Nei testi, che portavano la firma dell'associazione, ignara di tutto, era richiesta una somma di denaro necessaria per sopperire a delle spese avvenute a causa di un "immaginaria" aggressione consumata fuori dai confini nazionali. Ad oggi le socie hanno le e-mail fuori uso e una valanga di telefonate, messaggi e post sui social di stati d'apprensione per lo stato di salute delle stesse che sono certe di aver subito una vera e propria truffa on line.

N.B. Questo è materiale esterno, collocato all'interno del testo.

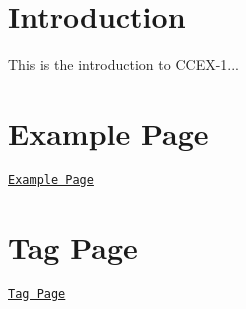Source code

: \hypertarget{index_intro}{}\section{Introduction}\label{index_intro}
This is the introduction to C\-C\-E\-X-\/1...\hypertarget{index_example}{}\section{Example Page}\label{index_example}
\href{example_page.html}{\tt Example Page}\hypertarget{index_tag}{}\section{Tag Page}\label{index_tag}
\href{tag_page.html}{\tt Tag Page} 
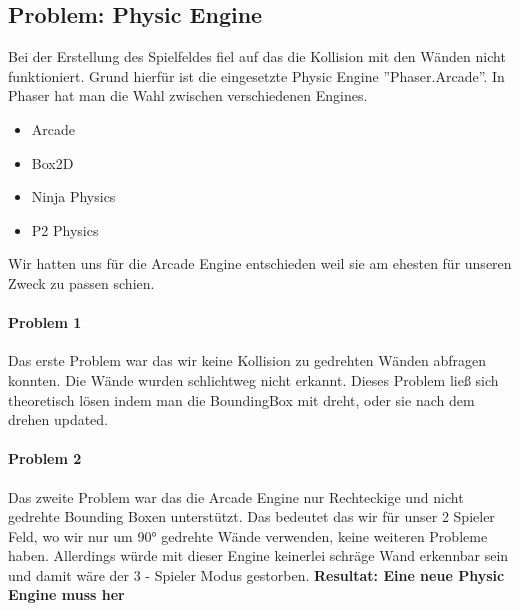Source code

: \subsection{Problem: Physic Engine} 
Bei der Erstellung des Spielfeldes fiel auf das die Kollision mit den Wänden nicht funktioniert. Grund hierfür ist die eingesetzte Physic Engine ''Phaser.Arcade''.
In Phaser hat man die Wahl zwischen verschiedenen Engines.
\begin{itemize}
	\item
	      Arcade
	\item
	      Box2D
	\item
	      Ninja Physics
	\item
	      P2 Physics
\end{itemize}
Wir hatten uns für die Arcade Engine entschieden weil sie am ehesten für unseren Zweck zu passen schien.
\paragraph{Problem 1}
Das erste Problem war das wir keine Kollision zu gedrehten Wänden abfragen konnten. Die Wände wurden schlichtweg nicht erkannt.
Dieses Problem ließ sich theoretisch lösen indem man die BoundingBox mit dreht, oder sie nach dem drehen updated.
\paragraph{Problem 2}
Das zweite Problem war das die Arcade Engine nur Rechteckige und nicht gedrehte Bounding Boxen unterstützt. Das bedeutet das wir für unser 2 Spieler Feld, wo wir nur um 90° gedrehte Wände verwenden, keine weiteren Probleme haben. Allerdings würde mit dieser Engine keinerlei schräge Wand erkennbar sein und damit wäre der 3 - Spieler Modus gestorben.
\newline
\textbf{Resultat: Eine neue Physic Engine muss her}
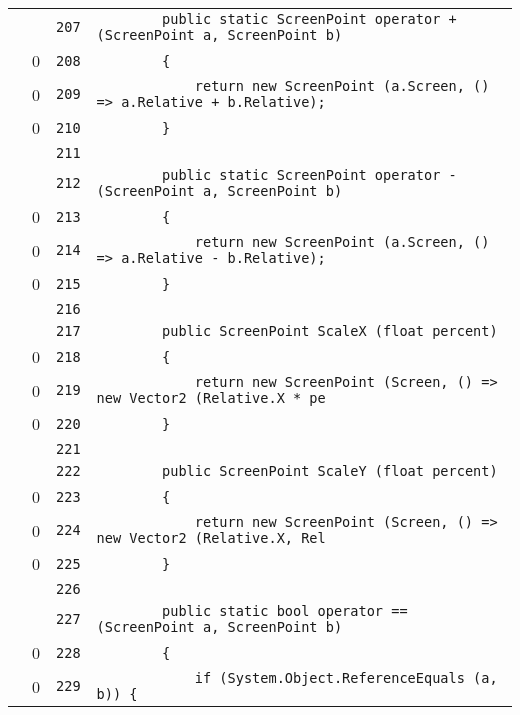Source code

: \documentclass[a4paper,10pt]{article}
\begin{document}
\begin{longtable}[l]{lrrl}
\cellcolor{gray} &  & \verb~207~ & \verb~        public static ScreenPoint operator + (ScreenPoint a, ScreenPoint b)~\\
\cellcolor{red} & 0 & \verb~208~ & \verb~        {~\\
\cellcolor{red} & 0 & \verb~209~ & \verb~            return new ScreenPoint (a.Screen, () => a.Relative + b.Relative);~\\
\cellcolor{red} & 0 & \verb~210~ & \verb~        }~\\
\cellcolor{gray} &  & \verb~211~ & \verb~~\\
\cellcolor{gray} &  & \verb~212~ & \verb~        public static ScreenPoint operator - (ScreenPoint a, ScreenPoint b)~\\
\cellcolor{red} & 0 & \verb~213~ & \verb~        {~\\
\cellcolor{red} & 0 & \verb~214~ & \verb~            return new ScreenPoint (a.Screen, () => a.Relative - b.Relative);~\\
\cellcolor{red} & 0 & \verb~215~ & \verb~        }~\\
\cellcolor{gray} &  & \verb~216~ & \verb~~\\
\cellcolor{gray} &  & \verb~217~ & \verb~        public ScreenPoint ScaleX (float percent)~\\
\cellcolor{red} & 0 & \verb~218~ & \verb~        {~\\
\cellcolor{red} & 0 & \verb~219~ & \verb~            return new ScreenPoint (Screen, () => new Vector2 (Relative.X * pe~\\
\cellcolor{red} & 0 & \verb~220~ & \verb~        }~\\
\cellcolor{gray} &  & \verb~221~ & \verb~~\\
\cellcolor{gray} &  & \verb~222~ & \verb~        public ScreenPoint ScaleY (float percent)~\\
\cellcolor{red} & 0 & \verb~223~ & \verb~        {~\\
\cellcolor{red} & 0 & \verb~224~ & \verb~            return new ScreenPoint (Screen, () => new Vector2 (Relative.X, Rel~\\
\cellcolor{red} & 0 & \verb~225~ & \verb~        }~\\
\cellcolor{gray} &  & \verb~226~ & \verb~~\\
\cellcolor{gray} &  & \verb~227~ & \verb~        public static bool operator == (ScreenPoint a, ScreenPoint b)~\\
\cellcolor{red} & 0 & \verb~228~ & \verb~        {~\\
\cellcolor{red} & 0 & \verb~229~ & \verb~            if (System.Object.ReferenceEquals (a, b)) {~\\

\end{longtable}
\end{document}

Ma le giovani donne, pur essendo rimaste indignate per quanto avvenuto, nella mattinata di ieri hanno sporto denuncia presso la sede del commissariato di polizia di via Firenze. «Ci scusiamo - dicono le donne dell'associazione - con i nostri contatti che hanno avuto la spiacevole comunicazione che, ribadiamo, come abbiamo tempestivamente informato sul canale social ed alle forze dell'ordine, non è riconducibile a nostre azioni. Ringraziamo chi ci ha aggiornato su quanto ricevuto tramite posta elettronica e ci dispiace per l'infondata preoccupazione alimentata da questi messaggi - continuano le socie del direttivo - In questo periodo dell'anno molte delle nostre energie sono spese per la realizzazione dell'evento "Sora in Rosa" che si terrà sabato 29 luglio nel centro storico, anticipato dall'appuntamento del venerdì con la poesia nel "Chiostro del Museo" della Media Valle del Liri di Sora. Informiamo tutti - concludono - che per contattarci è attiva la nuova mail: iniziativadonnesora@libero.it, la pagina Facebook "Iniziativa Donne - Sora" e il telefono 334.3776066»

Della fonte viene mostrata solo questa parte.